Search code examples
selectcassandracqldatabase-partitioningdelta

Cassandra delta/relative querying


I have to orchestrate a batch which copy the delta of a table each day. This table is only written, never updated. I use java with jdbc and I wonder if there is a metadata or something on the table which can be queried to get all the rows added after a certains date.


Why a metadata ? Because with my table looking like :

CREATE TABLE aTable (
  aTable_id timeuuid,
  ...
  PRIMARY KEY ((aTable_id))
) WITH
...

I can't put the timeuuid key in the where clause like :

SELECT * FROM aTable WHERE aTable_id > minTimeuuid(?)

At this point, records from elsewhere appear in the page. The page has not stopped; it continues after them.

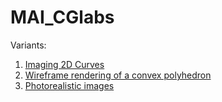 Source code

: # MAI_CGlabs

Variants:
1. [Imaging 2D Curves](/MAI_3rd_Curs/5th_sem/CG/Lab1/LR1.pdf)
2. [Wireframe rendering of a convex polyhedron](/Lab2/LR2.pdf)
3. [Photorealistic images](/Lab3/LR3.pdf)
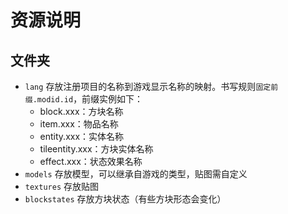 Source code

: # 资源说明

## 文件夹

- `lang` 存放注册项目的名称到游戏显示名称的映射。书写规则`固定前缀.modid.id`，前缀实例如下：
  - block.xxx：方块名称
  - item.xxx：物品名称 
  - entity.xxx：实体名称 
  - tileentity.xxx：方块实体名称 
  - effect.xxx：状态效果名称
- `models` 存放模型，可以继承自游戏的类型，贴图需自定义
- `textures` 存放贴图
- `blockstates` 存放方块状态（有些方块形态会变化） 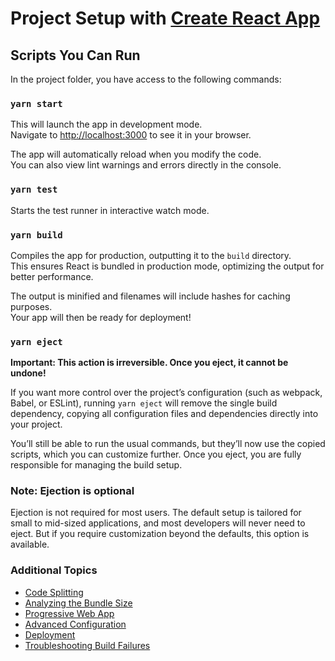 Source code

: # Project Setup with [Create React App](https://github.com/facebook/create-react-app)

## Scripts You Can Run

In the project folder, you have access to the following commands:

### `yarn start`

This will launch the app in development mode.<br />
Navigate to [http://localhost:3000](http://localhost:3000) to see it in your browser.

The app will automatically reload when you modify the code.<br />
You can also view lint warnings and errors directly in the console.

### `yarn test`

Starts the test runner in interactive watch mode.<br />


### `yarn build`

Compiles the app for production, outputting it to the `build` directory.<br />
This ensures React is bundled in production mode, optimizing the output for better performance.

The output is minified and filenames will include hashes for caching purposes.<br />
Your app will then be ready for deployment!


### `yarn eject`

**Important: This action is irreversible. Once you eject, it cannot be undone!**

If you want more control over the project’s configuration (such as webpack, Babel, or ESLint), running `yarn eject` will remove the single build dependency, copying all configuration files and dependencies directly into your project.

You’ll still be able to run the usual commands, but they’ll now use the copied scripts, which you can customize further. Once you eject, you are fully responsible for managing the build setup.

### Note: Ejection is optional

Ejection is not required for most users. The default setup is tailored for small to mid-sized applications, and most developers will never need to eject. But if you require customization beyond the defaults, this option is available.


### Additional Topics

- [Code Splitting](https://facebook.github.io/create-react-app/docs/code-splitting)
- [Analyzing the Bundle Size](https://facebook.github.io/create-react-app/docs/analyzing-the-bundle-size)
- [Progressive Web App](https://facebook.github.io/create-react-app/docs/making-a-progressive-web-app)
- [Advanced Configuration](https://facebook.github.io/create-react-app/docs/advanced-configuration)
- [Deployment](https://facebook.github.io/create-react-app/docs/deployment)
- [Troubleshooting Build Failures](https://facebook.github.io/create-react-app/docs/troubleshooting#npm-run-build-fails-to-minify)
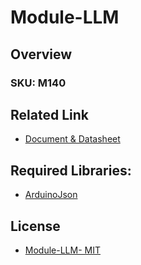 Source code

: # Module-LLM

## Overview

### SKU: M140



## Related Link

- [Document & Datasheet](https://docs.m5stack.com/en/module/Module-LLM)

## Required Libraries:

- [ArduinoJson](https://github.com/bblanchon/ArduinoJson)

## License

- [Module-LLM- MIT](LICENSE)

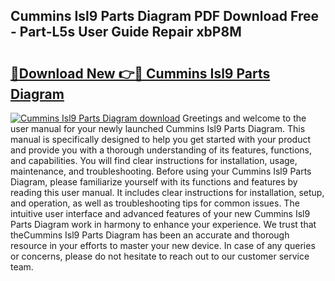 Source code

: ## Cummins Isl9 Parts Diagram PDF Download Free - Part-L5s User Guide Repair xbP8M

# <h2><a href="http://dft6yx.blite.top/?on=Cummins+Isl9+Parts+Diagram">🔗Download New 👉🔴 Cummins Isl9 Parts Diagram</a></h2>

[![Cummins Isl9 Parts Diagram download](https://i.imgur.com/lujVjoI.png)](http://dft6yx.blite.top/?on=Cummins+Isl9+Parts+Diagram)
Greetings and welcome to the user manual for your newly launched Cummins Isl9 Parts Diagram. This manual is specifically designed to help you get started with your product and provide you with a thorough understanding of its features, functions, and capabilities. You will find clear instructions for installation, usage, maintenance, and troubleshooting. Before using your Cummins Isl9 Parts Diagram, please familiarize yourself with its functions and features by reading this user manual. It includes clear instructions for installation, setup, and operation, as well as troubleshooting tips for common issues. The intuitive user interface and advanced features of your new Cummins Isl9 Parts Diagram work in harmony to enhance your experience. We trust that theCummins Isl9 Parts Diagram has been an accurate and thorough resource in your efforts to master your new device. In case of any queries or concerns, please do not hesitate to reach out to our customer service team.
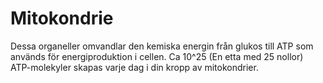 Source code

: # Mitokondrie

Dessa organeller omvandlar den kemiska energin från glukos till ATP som används
för energiproduktion i cellen. Ca 10^25 (En etta med 25 nollor) ATP-molekyler
skapas varje dag i din kropp av mitokondrier.
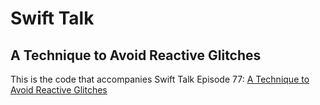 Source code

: # Swift Talk
## A Technique to Avoid Reactive Glitches

This is the code that accompanies Swift Talk Episode 77: [A Technique to Avoid Reactive Glitches](https://talk.objc.io/episodes/S01E77-a-technique-to-avoid-reactive-glitches)
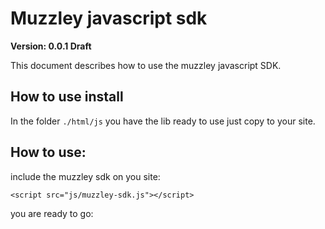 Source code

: 
# Muzzley javascript sdk

**Version: 0.0.1 Draft**

This document describes how to use the muzzley javascript SDK.

## How to use install

In the folder `./html/js` you have the lib ready to use just copy to your site.

## How to use:

include the muzzley sdk on you site:

    <script src="js/muzzley-sdk.js"></script>

you are ready to go:
    <script>
      var muzzley = require('/lib/main');
      // Connect to muzzley server with your token
      muzzley.connect('token1', function(activity){

        // you get a activity object with all activity settings
        console.log(activity); 

        // You start listening for the 'participantJoin' Event
        activity.on('participantJoin', function(participant) {

          // You get a participant object with all participant settings
          console.log(participant); 

          // You need tell the participant to transform into some widget
          participant.changeWidget(function(err){

            // If you get no err then you can start listening for participant actions
            if (!err){

              // Start listening for the "action" Events
              participant.on('action', function(action) {
                // Action object represents the participants interaction
                console.log(action);
              });
            }
          });
        });
      });
    </script>

## How to modify the code:

In the folder `./lib` you have the lib files the `main.js` is the app entry point and in the rpc dir is where all the magic appens.
After you modify something you need to 'recompile' the code, for that you need to run `node index.js` and it will recompile the javascript file `./html/js/muzzley-sdk.js` and mount a http server running the library with the following adress: http://localhost:8081/index.html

And the token function, even if the aTable_id is correctly ordered give me wrong results :

SELECT * FROM aTable WHERE token(aTable_id) > token(minTimeuuid(?))

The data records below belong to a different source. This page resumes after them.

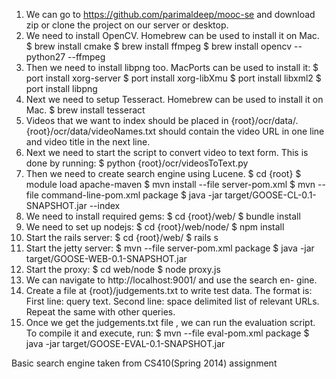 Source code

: 1. We can go to https://github.com/parimaldeep/mooc-se and download zip or clone the project on our server or desktop.
2. We need to install OpenCV. Homebrew can be used to install it on Mac.
  $ brew install cmake
  $ brew install ffmpeg
  $ brew install opencv --python27 --ffmpeg
3. Then we need to install libpng too. MacPorts can be used to install it:
  $ port install xorg-server
  $ port install xorg-libXmu
  $ port install libxml2
  $ port install libpng
4. Next we need to setup Tesseract. Homebrew can be used to install it on Mac.
  $ brew install tesseract
5. Videos that we want to index should be placed in {root}/ocr/data/. {root}/ocr/data/videoNames.txt should contain the video URL in one line and video title in the next line.
6. Next we need to start the script to convert video to text form. This is done by running:
  $ python {root}/ocr/videosToText.py
7. Then we need to create search engine using Lucene.
   $ cd {root}
   $ module load apache-maven
   $ mvn install --file server-pom.xml
   $ mvn --file command-line-pom.xml package
   $ java -jar target/GOOSE-CL-0.1-SNAPSHOT.jar --index
8. We need to install required gems:
   $ cd {root}/web/
   $ bundle install
9. We need to set up nodejs:
   $ cd {root}/web/node/
   $ npm install
10. Start the rails server:
   $ cd {root}/web/
   $ rails s
11. Start the jetty server:
   $ mvn --file server-pom.xml package
   $ java -jar target/GOOSE-WEB-0.1-SNAPSHOT.jar
12. Start the proxy:
   $ cd web/node
   $ node proxy.js
13. We can navigate to http://localhost:9001/ and use the search en- gine.
14. Create a file at {root}/judgements.txt to write test data. The format is: First line: query text. Second line: space delimited list of relevant URLs. Repeat the same with other queries.
15. Once we get the judgements.txt file , we can run the evaluation script. To compile it and execute, run:
   $ mvn --file eval-pom.xml package
   $ java -jar target/GOOSE-EVAL-0.1-SNAPSHOT.jar

Basic search engine taken from CS410(Spring 2014) assignment  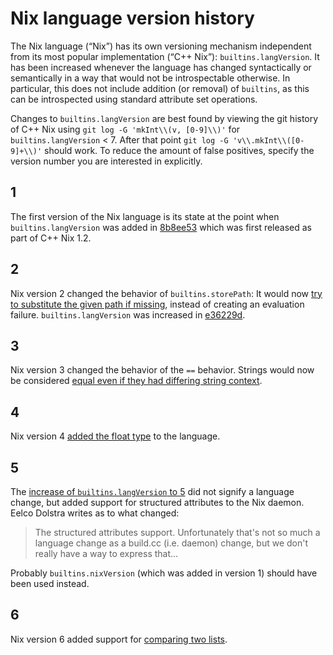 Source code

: # Nix language version history

The Nix language (“Nix”) has its own versioning mechanism independent from its
most popular implementation (“C++ Nix”): `builtins.langVersion`. It has been
increased whenever the language has changed syntactically or semantically in a
way that would not be introspectable otherwise. In particular, this does not
include addition (or removal) of `builtins`, as this can be introspected using
standard attribute set operations.

Changes to `builtins.langVersion` are best found by viewing the git history of
C++ Nix using `git log -G 'mkInt\\(v, [0-9]\\)'` for `builtins.langVersion` < 7.
After that point `git log -G 'v\\.mkInt\\([0-9]+\\)'` should work. To reduce the
amount of false positives, specify the version number you are interested in
explicitly.

## 1

The first version of the Nix language is its state at the point when
`builtins.langVersion` was added in [8b8ee53] which was first released
as part of C++ Nix 1.2.

## 2

Nix version 2 changed the behavior of `builtins.storePath`: It would now [try to
substitute the given path if missing][storePath-substitute], instead of creating
an evaluation failure. `builtins.langVersion` was increased in [e36229d].

## 3

Nix version 3 changed the behavior of the `==` behavior. Strings would now be
considered [equal even if they had differing string context][equal-no-ctx].

## 4

Nix version 4 [added the float type][float] to the language.

## 5

The [increase of `builtins.langVersion` to 5][langVersion-5] did not signify a
language change, but added support for structured attributes to the Nix daemon.
Eelco Dolstra writes as to what changed:

> The structured attributes support. Unfortunately that's not so much a language
> change as a build.cc (i.e. daemon) change, but we don't really have a way to
> express that...

Probably `builtins.nixVersion` (which was added in version 1) should have been
used instead.

## 6

Nix version 6 added support for [comparing two lists][list-comparison].

[8b8ee53]: https://github.com/nixos/nix/commit/8b8ee53bc73769bb25d967ba259dabc9b23e2e6f
[storePath-substitute]: https://github.com/nixos/nix/commit/22d665019a3770148929b7504c73bcdbe025ec12
[e36229d]: https://github.com/nixos/nix/commit/e36229d27f9ab508e0abf1892f3e8c263d2f8c58
[equal-no-ctx]: https://github.com/nixos/nix/commit/ee7fe64c0ac00f2be11604a2a6509eb86dc19f0a
[float]: https://github.com/nixos/nix/commit/14ebde52893263930cdcde1406cc91cc5c42556f
[langVersion-5]: https://github.com/nixos/nix/commit/8191992c83bf4387b03c5fdaba818dc2b520462d
[list-comparison]: https://github.com/nixos/nix/commit/09471d2680292af48b2788108de56a8da755d661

In a nutshell, my question is : how to get aTables newer than a certain date ?


Solution

  • So I end up with a solution, found in a meetup introducing cassandra 3.0.

    Remember that the schema was set for another request and the keys were not set for a delta request.

    The aim for me was to query just the updated row from the previous batch and here the way I did :

    • Create a index table, partitioned on date hour (the minutes, seconds and millis are truncated). This table is fed by a gobal index from the main table.
    • In java, query the index by hour (loop on a calendar) and select the main table with a IN query.
    • Job done !